→ **TO DO**
Pictures aside, each entry has to be returned exactly as it stands.

Source texts of formatted documents
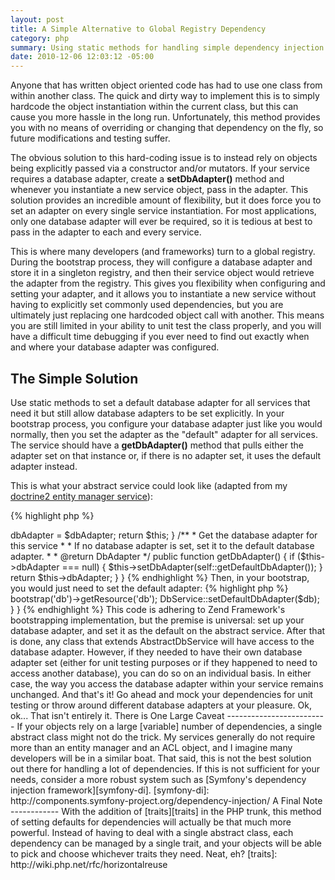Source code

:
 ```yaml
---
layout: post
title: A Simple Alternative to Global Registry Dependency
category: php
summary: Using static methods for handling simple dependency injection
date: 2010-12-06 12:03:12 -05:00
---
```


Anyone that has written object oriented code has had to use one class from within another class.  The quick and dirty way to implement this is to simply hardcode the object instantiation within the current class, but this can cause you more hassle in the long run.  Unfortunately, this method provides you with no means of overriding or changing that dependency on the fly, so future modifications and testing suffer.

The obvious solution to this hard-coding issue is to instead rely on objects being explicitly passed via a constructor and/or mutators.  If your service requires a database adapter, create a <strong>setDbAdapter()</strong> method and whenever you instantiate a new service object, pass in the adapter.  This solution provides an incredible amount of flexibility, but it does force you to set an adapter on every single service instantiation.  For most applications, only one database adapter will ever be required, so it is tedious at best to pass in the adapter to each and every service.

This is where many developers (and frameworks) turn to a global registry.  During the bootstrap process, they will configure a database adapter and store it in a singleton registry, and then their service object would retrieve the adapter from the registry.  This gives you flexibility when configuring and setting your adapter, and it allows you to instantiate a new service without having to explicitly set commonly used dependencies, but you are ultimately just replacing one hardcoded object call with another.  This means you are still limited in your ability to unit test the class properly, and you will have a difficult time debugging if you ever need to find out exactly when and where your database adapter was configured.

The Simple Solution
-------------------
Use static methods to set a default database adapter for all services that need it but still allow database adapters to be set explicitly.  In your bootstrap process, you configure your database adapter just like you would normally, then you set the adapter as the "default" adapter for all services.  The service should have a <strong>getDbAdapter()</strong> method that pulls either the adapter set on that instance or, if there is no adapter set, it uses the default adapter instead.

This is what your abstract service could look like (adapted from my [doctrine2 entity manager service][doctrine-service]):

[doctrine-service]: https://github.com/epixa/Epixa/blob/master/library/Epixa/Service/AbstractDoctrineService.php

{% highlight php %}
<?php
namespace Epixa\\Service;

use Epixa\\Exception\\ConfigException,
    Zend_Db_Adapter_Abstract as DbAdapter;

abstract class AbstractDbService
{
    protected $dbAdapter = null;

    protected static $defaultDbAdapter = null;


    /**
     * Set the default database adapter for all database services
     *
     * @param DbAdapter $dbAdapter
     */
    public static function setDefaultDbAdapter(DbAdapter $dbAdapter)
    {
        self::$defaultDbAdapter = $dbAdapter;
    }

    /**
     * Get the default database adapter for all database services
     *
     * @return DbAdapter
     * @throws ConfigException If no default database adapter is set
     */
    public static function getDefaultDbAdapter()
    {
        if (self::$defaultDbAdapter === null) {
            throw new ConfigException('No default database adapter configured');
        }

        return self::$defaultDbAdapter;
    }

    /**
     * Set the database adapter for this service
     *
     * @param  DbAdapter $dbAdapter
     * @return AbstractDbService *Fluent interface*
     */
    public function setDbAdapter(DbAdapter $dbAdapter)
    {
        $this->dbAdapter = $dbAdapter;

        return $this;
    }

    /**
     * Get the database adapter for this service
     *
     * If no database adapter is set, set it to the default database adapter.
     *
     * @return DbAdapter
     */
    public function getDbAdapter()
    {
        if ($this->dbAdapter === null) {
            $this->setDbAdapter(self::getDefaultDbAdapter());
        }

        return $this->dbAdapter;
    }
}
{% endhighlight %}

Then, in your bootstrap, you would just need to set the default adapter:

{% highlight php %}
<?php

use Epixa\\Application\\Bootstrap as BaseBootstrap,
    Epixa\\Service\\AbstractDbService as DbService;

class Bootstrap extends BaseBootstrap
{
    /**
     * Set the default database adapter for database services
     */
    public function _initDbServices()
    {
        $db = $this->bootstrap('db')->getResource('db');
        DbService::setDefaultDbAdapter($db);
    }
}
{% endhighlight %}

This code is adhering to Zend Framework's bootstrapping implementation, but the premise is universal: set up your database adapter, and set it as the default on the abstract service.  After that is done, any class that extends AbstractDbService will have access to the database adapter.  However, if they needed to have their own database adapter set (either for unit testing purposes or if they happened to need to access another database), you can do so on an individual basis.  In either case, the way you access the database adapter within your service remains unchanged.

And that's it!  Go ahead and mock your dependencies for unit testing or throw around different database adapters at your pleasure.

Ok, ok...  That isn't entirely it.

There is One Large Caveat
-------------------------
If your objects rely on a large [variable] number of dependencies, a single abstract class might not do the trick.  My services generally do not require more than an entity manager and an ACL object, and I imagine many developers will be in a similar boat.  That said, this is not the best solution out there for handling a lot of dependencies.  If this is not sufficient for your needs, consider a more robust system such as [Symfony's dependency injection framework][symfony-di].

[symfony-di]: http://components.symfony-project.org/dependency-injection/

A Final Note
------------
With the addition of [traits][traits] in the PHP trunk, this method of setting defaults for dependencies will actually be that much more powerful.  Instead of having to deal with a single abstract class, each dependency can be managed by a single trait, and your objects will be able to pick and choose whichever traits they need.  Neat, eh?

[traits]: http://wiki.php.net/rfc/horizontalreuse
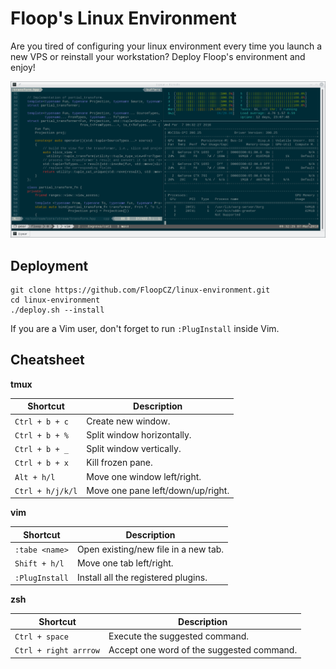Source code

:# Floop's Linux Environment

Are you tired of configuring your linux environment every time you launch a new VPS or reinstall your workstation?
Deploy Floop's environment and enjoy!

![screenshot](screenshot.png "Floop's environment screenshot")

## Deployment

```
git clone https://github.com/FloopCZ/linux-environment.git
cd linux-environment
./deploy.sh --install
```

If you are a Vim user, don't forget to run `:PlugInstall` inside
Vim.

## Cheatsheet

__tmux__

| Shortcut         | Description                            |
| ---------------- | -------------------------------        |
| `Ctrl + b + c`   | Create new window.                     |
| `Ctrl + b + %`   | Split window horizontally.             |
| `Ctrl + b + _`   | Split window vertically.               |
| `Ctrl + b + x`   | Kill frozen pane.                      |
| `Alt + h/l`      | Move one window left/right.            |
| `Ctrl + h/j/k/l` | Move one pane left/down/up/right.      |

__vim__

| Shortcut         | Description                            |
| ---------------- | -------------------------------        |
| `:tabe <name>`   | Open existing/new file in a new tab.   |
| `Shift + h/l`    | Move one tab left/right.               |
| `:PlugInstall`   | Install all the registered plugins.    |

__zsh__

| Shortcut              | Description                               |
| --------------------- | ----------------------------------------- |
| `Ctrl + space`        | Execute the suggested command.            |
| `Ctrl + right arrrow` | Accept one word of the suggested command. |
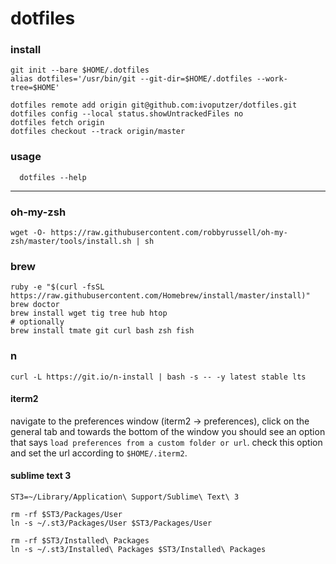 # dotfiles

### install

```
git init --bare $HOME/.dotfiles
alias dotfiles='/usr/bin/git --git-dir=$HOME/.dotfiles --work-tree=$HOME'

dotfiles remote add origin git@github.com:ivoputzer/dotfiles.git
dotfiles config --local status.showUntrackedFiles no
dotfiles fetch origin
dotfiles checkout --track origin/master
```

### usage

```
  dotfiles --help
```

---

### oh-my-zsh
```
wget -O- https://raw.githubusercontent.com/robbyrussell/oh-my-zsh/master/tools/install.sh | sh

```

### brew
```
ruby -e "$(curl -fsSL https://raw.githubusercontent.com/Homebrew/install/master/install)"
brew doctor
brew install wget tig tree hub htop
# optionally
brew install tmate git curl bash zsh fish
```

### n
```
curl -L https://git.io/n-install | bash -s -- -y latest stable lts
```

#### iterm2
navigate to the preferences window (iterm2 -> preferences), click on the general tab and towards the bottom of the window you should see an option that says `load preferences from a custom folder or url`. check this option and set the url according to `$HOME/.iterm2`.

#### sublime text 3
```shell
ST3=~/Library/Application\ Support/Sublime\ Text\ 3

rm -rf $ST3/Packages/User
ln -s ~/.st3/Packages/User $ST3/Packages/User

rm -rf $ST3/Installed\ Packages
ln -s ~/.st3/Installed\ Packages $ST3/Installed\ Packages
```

→ **YOUR RESPONSE**
Source code

:
 ```yaml
---
layout: post
title: A Simple Alternative to Global Registry Dependency
category: php
summary: Using static methods for handling simple dependency injection
date: 2010-12-06 12:03:12 -05:00
---
```


Anyone that has written object oriented code has had to use one class from within another class.  The quick and dirty way to implement this is to simply hardcode the object instantiation within the current class, but this can cause you more hassle in the long run.  Unfortunately, this method provides you with no means of overriding or changing that dependency on the fly, so future modifications and testing suffer.

The obvious solution to this hard-coding issue is to instead rely on objects being explicitly passed via a constructor and/or mutators.  If your service requires a database adapter, create a <strong>setDbAdapter()</strong> method and whenever you instantiate a new service object, pass in the adapter.  This solution provides an incredible amount of flexibility, but it does force you to set an adapter on every single service instantiation.  For most applications, only one database adapter will ever be required, so it is tedious at best to pass in the adapter to each and every service.

This is where many developers (and frameworks) turn to a global registry.  During the bootstrap process, they will configure a database adapter and store it in a singleton registry, and then their service object would retrieve the adapter from the registry.  This gives you flexibility when configuring and setting your adapter, and it allows you to instantiate a new service without having to explicitly set commonly used dependencies, but you are ultimately just replacing one hardcoded object call with another.  This means you are still limited in your ability to unit test the class properly, and you will have a difficult time debugging if you ever need to find out exactly when and where your database adapter was configured.

The Simple Solution
-------------------
Use static methods to set a default database adapter for all services that need it but still allow database adapters to be set explicitly.  In your bootstrap process, you configure your database adapter just like you would normally, then you set the adapter as the "default" adapter for all services.  The service should have a <strong>getDbAdapter()</strong> method that pulls either the adapter set on that instance or, if there is no adapter set, it uses the default adapter instead.

This is what your abstract service could look like (adapted from my [doctrine2 entity manager service][doctrine-service]):

[doctrine-service]: https://github.com/epixa/Epixa/blob/master/library/Epixa/Service/AbstractDoctrineService.php

{% highlight php %}
<?php
namespace Epixa\\Service;

use Epixa\\Exception\\ConfigException,
    Zend_Db_Adapter_Abstract as DbAdapter;

abstract class AbstractDbService
{
    protected $dbAdapter = null;

    protected static $defaultDbAdapter = null;


    /**
     * Set the default database adapter for all database services
     *
     * @param DbAdapter $dbAdapter
     */
    public static function setDefaultDbAdapter(DbAdapter $dbAdapter)
    {
        self::$defaultDbAdapter = $dbAdapter;
    }

    /**
     * Get the default database adapter for all database services
     *
     * @return DbAdapter
     * @throws ConfigException If no default database adapter is set
     */
    public static function getDefaultDbAdapter()
    {
        if (self::$defaultDbAdapter === null) {
            throw new ConfigException('No default database adapter configured');
        }

        return self::$defaultDbAdapter;
    }

    /**
     * Set the database adapter for this service
     *
     * @param  DbAdapter $dbAdapter
     * @return AbstractDbService *Fluent interface*
     */
    public function setDbAdapter(DbAdapter $dbAdapter)
    {
        $this->dbAdapter = $dbAdapter;

        return $this;
    }

    /**
     * Get the database adapter for this service
     *
     * If no database adapter is set, set it to the default database adapter.
     *
     * @return DbAdapter
     */
    public function getDbAdapter()
    {
        if ($this->dbAdapter === null) {
            $this->setDbAdapter(self::getDefaultDbAdapter());
        }

        return $this->dbAdapter;
    }
}
{% endhighlight %}

Then, in your bootstrap, you would just need to set the default adapter:

{% highlight php %}
<?php

use Epixa\\Application\\Bootstrap as BaseBootstrap,
    Epixa\\Service\\AbstractDbService as DbService;

class Bootstrap extends BaseBootstrap
{
    /**
     * Set the default database adapter for database services
     */
    public function _initDbServices()
    {
        $db = $this->bootstrap('db')->getResource('db');
        DbService::setDefaultDbAdapter($db);
    }
}
{% endhighlight %}

This code is adhering to Zend Framework's bootstrapping implementation, but the premise is universal: set up your database adapter, and set it as the default on the abstract service.  After that is done, any class that extends AbstractDbService will have access to the database adapter.  However, if they needed to have their own database adapter set (either for unit testing purposes or if they happened to need to access another database), you can do so on an individual basis.  In either case, the way you access the database adapter within your service remains unchanged.

And that's it!  Go ahead and mock your dependencies for unit testing or throw around different database adapters at your pleasure.

Ok, ok...  That isn't entirely it.

There is One Large Caveat
-------------------------
If your objects rely on a large [variable] number of dependencies, a single abstract class might not do the trick.  My services generally do not require more than an entity manager and an ACL object, and I imagine many developers will be in a similar boat.  That said, this is not the best solution out there for handling a lot of dependencies.  If this is not sufficient for your needs, consider a more robust system such as [Symfony's dependency injection framework][symfony-di].

[symfony-di]: http://components.symfony-project.org/dependency-injection/

A Final Note
------------
With the addition of [traits][traits] in the PHP trunk, this method of setting defaults for dependencies will actually be that much more powerful.  Instead of having to deal with a single abstract class, each dependency can be managed by a single trait, and your objects will be able to pick and choose whichever traits they need.  Neat, eh?

[traits]: http://wiki.php.net/rfc/horizontalreuse
Source code

:# Floop's Linux Environment

Are you tired of configuring your linux environment every time you launch a new VPS or reinstall your workstation?
Deploy Floop's environment and enjoy!

![screenshot](screenshot.png "Floop's environment screenshot")

## Deployment

```
git clone https://github.com/FloopCZ/linux-environment.git
cd linux-environment
./deploy.sh --install
```

If you are a Vim user, don't forget to run `:PlugInstall` inside
Vim.

## Cheatsheet

__tmux__

| Shortcut         | Description                            |
| ---------------- | -------------------------------        |
| `Ctrl + b + c`   | Create new window.                     |
| `Ctrl + b + %`   | Split window horizontally.             |
| `Ctrl + b + _`   | Split window vertically.               |
| `Ctrl + b + x`   | Kill frozen pane.                      |
| `Alt + h/l`      | Move one window left/right.            |
| `Ctrl + h/j/k/l` | Move one pane left/down/up/right.      |

__vim__

| Shortcut         | Description                            |
| ---------------- | -------------------------------        |
| `:tabe <name>`   | Open existing/new file in a new tab.   |
| `Shift + h/l`    | Move one tab left/right.               |
| `:PlugInstall`   | Install all the registered plugins.    |

__zsh__

| Shortcut              | Description                               |
| --------------------- | ----------------------------------------- |
| `Ctrl + space`        | Execute the suggested command.            |
| `Ctrl + right arrrow` | Accept one word of the suggested command. |
 # dotfiles

### install

```
git init --bare $HOME/.dotfiles
alias dotfiles='/usr/bin/git --git-dir=$HOME/.dotfiles --work-tree=$HOME'

dotfiles remote add origin git@github.com:ivoputzer/dotfiles.git
dotfiles config --local status.showUntrackedFiles no
dotfiles fetch origin
dotfiles checkout --track origin/master
```

### usage

```
  dotfiles --help
```

---

### oh-my-zsh
```
wget -O- https://raw.githubusercontent.com/robbyrussell/oh-my-zsh/master/tools/install.sh | sh

```

### brew
```
ruby -e "$(curl -fsSL https://raw.githubusercontent.com/Homebrew/install/master/install)"
brew doctor
brew install wget tig tree hub htop
# optionally
brew install tmate git curl bash zsh fish
```

### n
```
curl -L https://git.io/n-install | bash -s -- -y latest stable lts
```

#### iterm2
navigate to the preferences window (iterm2 -> preferences), click on the general tab and towards the bottom of the window you should see an option that says `load preferences from a custom folder or url`. check this option and set the url according to `$HOME/.iterm2`.

#### sublime text 3
```shell
ST3=~/Library/Application\ Support/Sublime\ Text\ 3

rm -rf $ST3/Packages/User
ln -s ~/.st3/Packages/User $ST3/Packages/User

rm -rf $ST3/Installed\ Packages
ln -s ~/.st3/Installed\ Packages $ST3/Installed\ Packages
```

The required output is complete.